Contrasting Neurochemical Interactions of Tiletamine, a Potent Phencyclidine (PCP) Receptor Ligand, with the N ‐Methyl‐D‐Aspartate‐Coupled and ‐Uncoupled PCP Recognition Sites

Neurochemical interactions of tiletamine, a potent phencyclidine (PCP) receptor ligand, with the N ‐methyl‐D‐aspartate (NMDA)‐coupled and ‐uncoupled PCP recognition sites were examined. Tiletamine potently displaced the binding of [ 3 H]1‐(2‐thienyl)cyclohexylpiperidine with an IC 50 of 79 n M without affecting σ ‐ , glycine, glutamate, kainate, quisqualate, or dopamine (DA) receptors. Like other PCP ligands acting via the NMDA‐coupled PCP recognition sites, tiletamine decreased basal, harmaline‐, and D‐serine‐mediated increases in cyclic cGMP levels and induced stereotypy and ataxia. Tiletamine was nearly five times more potent than PCP at inhibiting the binding of 3‐hydroxy[ 3 H]PCP to its high‐affinity NMDA‐uncoupled PCP recognition sites.

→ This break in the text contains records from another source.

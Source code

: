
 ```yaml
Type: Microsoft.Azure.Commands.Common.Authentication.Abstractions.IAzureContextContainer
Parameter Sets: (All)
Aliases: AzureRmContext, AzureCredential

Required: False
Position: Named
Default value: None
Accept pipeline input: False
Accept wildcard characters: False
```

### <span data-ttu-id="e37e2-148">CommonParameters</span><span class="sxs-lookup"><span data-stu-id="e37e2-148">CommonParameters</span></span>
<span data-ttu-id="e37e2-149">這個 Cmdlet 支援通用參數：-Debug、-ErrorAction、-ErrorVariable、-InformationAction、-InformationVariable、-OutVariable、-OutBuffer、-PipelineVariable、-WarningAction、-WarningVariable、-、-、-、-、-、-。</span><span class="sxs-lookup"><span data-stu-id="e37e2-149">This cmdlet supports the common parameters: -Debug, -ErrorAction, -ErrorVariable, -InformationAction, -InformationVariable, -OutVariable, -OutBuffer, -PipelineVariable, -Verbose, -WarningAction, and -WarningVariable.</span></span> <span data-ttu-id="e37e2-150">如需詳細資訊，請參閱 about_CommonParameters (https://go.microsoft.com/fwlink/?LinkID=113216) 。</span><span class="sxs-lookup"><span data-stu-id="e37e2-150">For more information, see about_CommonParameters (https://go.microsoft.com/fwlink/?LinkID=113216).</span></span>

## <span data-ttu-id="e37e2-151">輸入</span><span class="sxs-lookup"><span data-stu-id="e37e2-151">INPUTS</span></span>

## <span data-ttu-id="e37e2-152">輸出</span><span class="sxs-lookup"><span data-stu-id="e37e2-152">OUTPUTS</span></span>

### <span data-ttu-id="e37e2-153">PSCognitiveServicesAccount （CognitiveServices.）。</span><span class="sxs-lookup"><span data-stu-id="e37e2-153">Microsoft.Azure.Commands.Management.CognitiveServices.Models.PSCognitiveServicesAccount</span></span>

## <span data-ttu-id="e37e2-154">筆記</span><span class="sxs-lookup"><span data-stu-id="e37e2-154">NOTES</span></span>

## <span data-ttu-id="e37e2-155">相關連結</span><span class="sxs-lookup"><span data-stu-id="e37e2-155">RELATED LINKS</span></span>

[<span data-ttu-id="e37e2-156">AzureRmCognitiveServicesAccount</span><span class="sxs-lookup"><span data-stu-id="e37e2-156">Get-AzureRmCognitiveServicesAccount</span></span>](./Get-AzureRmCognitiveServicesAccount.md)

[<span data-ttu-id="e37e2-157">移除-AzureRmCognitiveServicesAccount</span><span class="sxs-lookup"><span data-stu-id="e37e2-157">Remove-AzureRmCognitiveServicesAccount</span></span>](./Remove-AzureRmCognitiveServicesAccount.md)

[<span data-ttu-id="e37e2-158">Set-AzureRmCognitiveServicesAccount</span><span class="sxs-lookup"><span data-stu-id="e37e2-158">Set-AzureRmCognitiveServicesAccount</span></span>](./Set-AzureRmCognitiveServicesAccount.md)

However, following parenteral administration, dizocilpine maleate (MK‐801), ketamine, PCP, dexoxadrol, and 1‐(2‐thienyl)cyclohexylpiperidine HCl, but not tiletamine, increased rat pyriform cortical DA metabolism and/or release, a response modulated by the NMDA‐uncoupled PCP recognition sites. Pretreatment with tiletamine did not attenuate the MK‐801‐induced increases in rat pyriform cortical DA metabolism, a result suggesting that tiletamine is not a partial agonist of the NMDA‐uncoupled PCP recognition sites in this region. However, following intracerebroventricular administration (100–500 μg/rat), tiletamine increased pyriform cortical DA metabolism with a bell‐shaped dose‐response curve. These data indicate a differential interaction of tiletamine with the NMDA‐coupled and ‐uncoupled PCP recognition sites. The paradoxical effects of tiletamine suggest that tiletamine might activate receptor(s) or neuronal pathways of unknown pharmacology.